> **Task requirements**
Output the entries below exactly, from the first line to the line holding "after tensile test.", both included.

[Stored entries]
──────────────────────────────
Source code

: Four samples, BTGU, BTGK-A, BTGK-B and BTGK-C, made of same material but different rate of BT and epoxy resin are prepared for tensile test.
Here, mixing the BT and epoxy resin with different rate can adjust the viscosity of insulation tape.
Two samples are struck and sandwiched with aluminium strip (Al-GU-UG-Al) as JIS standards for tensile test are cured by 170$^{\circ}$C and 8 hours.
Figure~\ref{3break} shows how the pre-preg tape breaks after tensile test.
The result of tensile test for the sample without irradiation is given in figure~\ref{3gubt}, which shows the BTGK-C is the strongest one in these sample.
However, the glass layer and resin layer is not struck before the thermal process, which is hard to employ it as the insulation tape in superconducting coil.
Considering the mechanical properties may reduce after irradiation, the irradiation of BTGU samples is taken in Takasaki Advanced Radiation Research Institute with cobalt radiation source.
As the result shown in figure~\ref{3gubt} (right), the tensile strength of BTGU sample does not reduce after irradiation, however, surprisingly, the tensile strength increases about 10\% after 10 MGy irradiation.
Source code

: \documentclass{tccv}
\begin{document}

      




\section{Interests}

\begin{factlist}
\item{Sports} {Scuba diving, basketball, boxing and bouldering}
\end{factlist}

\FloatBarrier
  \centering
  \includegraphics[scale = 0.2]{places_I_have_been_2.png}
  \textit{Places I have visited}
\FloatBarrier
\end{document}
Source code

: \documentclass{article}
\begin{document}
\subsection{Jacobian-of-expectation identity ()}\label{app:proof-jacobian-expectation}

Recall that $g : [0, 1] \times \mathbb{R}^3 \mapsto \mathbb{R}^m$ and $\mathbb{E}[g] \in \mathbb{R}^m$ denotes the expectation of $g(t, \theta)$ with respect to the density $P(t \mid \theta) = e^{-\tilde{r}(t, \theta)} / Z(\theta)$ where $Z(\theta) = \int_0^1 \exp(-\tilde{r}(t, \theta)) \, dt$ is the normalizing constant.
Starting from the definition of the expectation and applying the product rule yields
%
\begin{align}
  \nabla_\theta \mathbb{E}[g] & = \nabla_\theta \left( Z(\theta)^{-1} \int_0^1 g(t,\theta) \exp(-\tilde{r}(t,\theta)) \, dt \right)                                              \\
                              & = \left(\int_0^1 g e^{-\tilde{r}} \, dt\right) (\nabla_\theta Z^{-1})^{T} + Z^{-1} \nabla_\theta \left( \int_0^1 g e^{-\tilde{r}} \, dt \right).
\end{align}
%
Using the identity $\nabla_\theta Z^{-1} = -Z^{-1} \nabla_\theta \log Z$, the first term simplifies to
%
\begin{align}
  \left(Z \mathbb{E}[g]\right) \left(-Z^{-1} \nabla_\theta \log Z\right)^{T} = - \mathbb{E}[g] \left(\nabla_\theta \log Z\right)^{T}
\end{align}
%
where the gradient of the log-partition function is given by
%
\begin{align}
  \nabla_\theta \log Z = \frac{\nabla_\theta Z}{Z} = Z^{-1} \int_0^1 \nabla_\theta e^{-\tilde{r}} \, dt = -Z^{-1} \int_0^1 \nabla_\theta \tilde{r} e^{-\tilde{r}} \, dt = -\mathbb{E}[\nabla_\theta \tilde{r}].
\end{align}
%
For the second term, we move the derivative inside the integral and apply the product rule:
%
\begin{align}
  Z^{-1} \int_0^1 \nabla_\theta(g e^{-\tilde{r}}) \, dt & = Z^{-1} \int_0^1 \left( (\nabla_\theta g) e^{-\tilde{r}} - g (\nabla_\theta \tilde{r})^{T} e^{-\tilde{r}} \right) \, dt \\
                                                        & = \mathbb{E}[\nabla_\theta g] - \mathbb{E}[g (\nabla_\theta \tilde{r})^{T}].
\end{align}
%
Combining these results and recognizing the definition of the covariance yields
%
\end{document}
──────────────────────────────
> **Written response**
Source code

: Four samples, BTGU, BTGK-A, BTGK-B and BTGK-C, made of same material but different rate of BT and epoxy resin are prepared for tensile test.
Here, mixing the BT and epoxy resin with different rate can adjust the viscosity of insulation tape.
Two samples are struck and sandwiched with aluminium strip (Al-GU-UG-Al) as JIS standards for tensile test are cured by 170$^{\circ}$C and 8 hours.
Figure~\ref{3break} shows how the pre-preg tape breaks after tensile test.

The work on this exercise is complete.